The US is going to need an estimated $22.4bn in offshore wind investment in the next seven years, but vessels are only a portion of it.

Of the total investment, roughly $3.75bn will be needed for large ships such as wind turbine installation vessels (WTIVs), heavylift ships and barges to meet the White House’s goal of producing 30 GW of offshore energy by 2030, according to figures from the National Renewable Energy Lab (NREL) included in an Evercore note following the Floating Wind Solutions Conference & Exhibition in Houston, Texas.

The $3.75bn compares with approximately $7.5bn needed for port facilities.

The remainder is for turbines, substructures, electrical components and steel plates.

US companies looking to get into offshore wind have argued they are caught in a difficult position, where developers need ships to construct the turbines, while shipowners need to see movement on projects before they will order ships.

Meanwhile, it takes shipyards several years to construct the vessels and port facilities are needed to help build the wind farms.

The NREL estimates the US needs as many as six WTIVs, but US companies have been slow to build out Jones Act-qualified versions of those ships, as they must be built domestically.

Projects can use foreign-flagged WTIVs, so long as it does not move cargo, but they do require US-built ships to transport the turbines for installation. The NREL said the US would need as many as six heavylift ships and eight feeder barges.

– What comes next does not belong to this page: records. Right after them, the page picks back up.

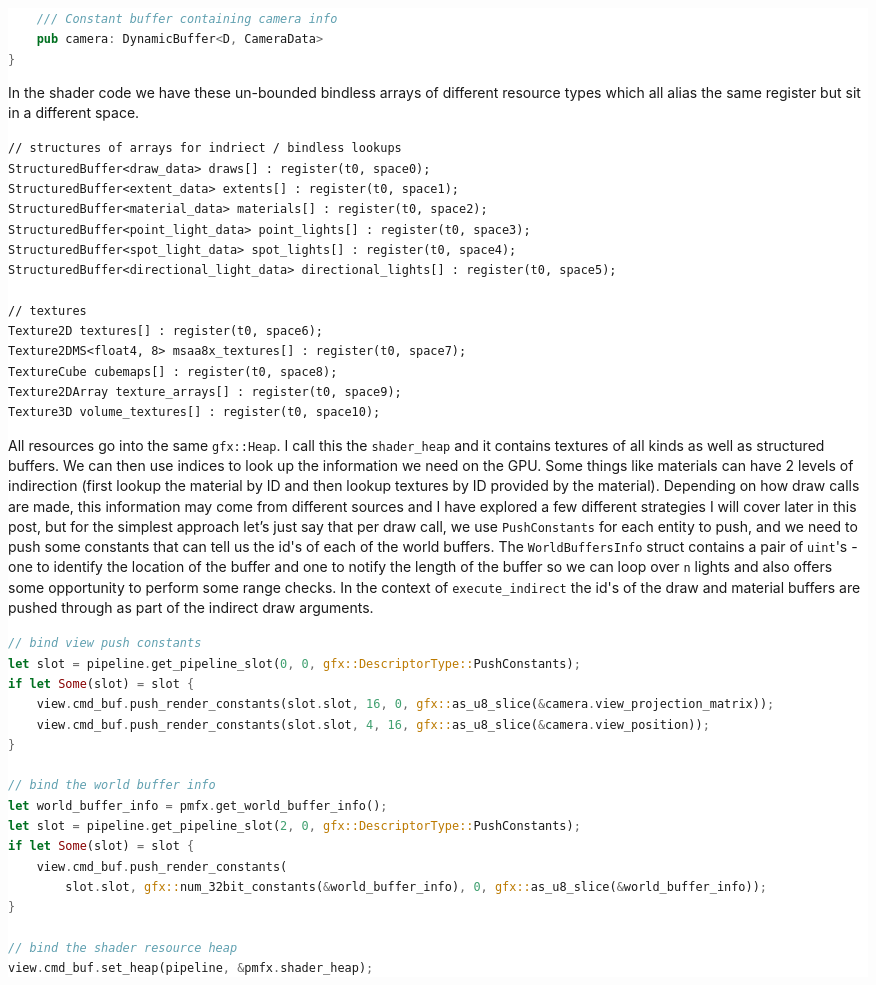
 ```rust
    /// Constant buffer containing camera info
    pub camera: DynamicBuffer<D, CameraData>
}
```  

In the shader code we have these un-bounded bindless arrays of different resource types which all alias the same register but sit in a different space.  

```hlsl
// structures of arrays for indriect / bindless lookups
StructuredBuffer<draw_data> draws[] : register(t0, space0);
StructuredBuffer<extent_data> extents[] : register(t0, space1);
StructuredBuffer<material_data> materials[] : register(t0, space2);
StructuredBuffer<point_light_data> point_lights[] : register(t0, space3);
StructuredBuffer<spot_light_data> spot_lights[] : register(t0, space4);
StructuredBuffer<directional_light_data> directional_lights[] : register(t0, space5);

// textures 
Texture2D textures[] : register(t0, space6);
Texture2DMS<float4, 8> msaa8x_textures[] : register(t0, space7);
TextureCube cubemaps[] : register(t0, space8);
Texture2DArray texture_arrays[] : register(t0, space9);
Texture3D volume_textures[] : register(t0, space10);
```  

All resources go into the same `gfx::Heap`. I call this the `shader_heap` and it contains textures of all kinds as well as structured buffers. We can then use indices to look up the information we need on the GPU. Some things like materials can have 2 levels of indirection (first lookup the material by ID and then lookup textures by ID provided by the material). Depending on how draw calls are made, this information may come from different sources and I have explored a few different strategies I will cover later in this post, but for the simplest approach let’s just say that per draw call, we use `PushConstants` for each entity to push, and we need to push some constants that can tell us the id's of each of the world buffers. The `WorldBuffersInfo` struct contains a pair of `uint`'s - one to identify the location of the buffer and one to notify the length of the buffer so we can loop over `n` lights and also offers some opportunity to perform some range checks. In the context of `execute_indirect` the id's of the draw and material buffers are pushed through as part of the indirect draw arguments.  

```rust
// bind view push constants
let slot = pipeline.get_pipeline_slot(0, 0, gfx::DescriptorType::PushConstants);
if let Some(slot) = slot {
    view.cmd_buf.push_render_constants(slot.slot, 16, 0, gfx::as_u8_slice(&camera.view_projection_matrix));
    view.cmd_buf.push_render_constants(slot.slot, 4, 16, gfx::as_u8_slice(&camera.view_position));
}

// bind the world buffer info
let world_buffer_info = pmfx.get_world_buffer_info();
let slot = pipeline.get_pipeline_slot(2, 0, gfx::DescriptorType::PushConstants);
if let Some(slot) = slot {
    view.cmd_buf.push_render_constants(
        slot.slot, gfx::num_32bit_constants(&world_buffer_info), 0, gfx::as_u8_slice(&world_buffer_info));
}

// bind the shader resource heap
view.cmd_buf.set_heap(pipeline, &pmfx.shader_heap);
```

On ports, Florida’s Crowley has purchased land in Massachusetts for the construction of a dedicated offshore wind facility and signed an exclusivity agreement in northern California for a facility there.

At the conference, NREL said leases for floating offshore wind in California could reach 7.5 GW based on industry norms, Evercore said.

In addition to northern California, it identified southern Washington state, the Great Lakes, offshore Maine, the New York Bight and central Atlantic coast as areas with longer-term potential for offshore wind development.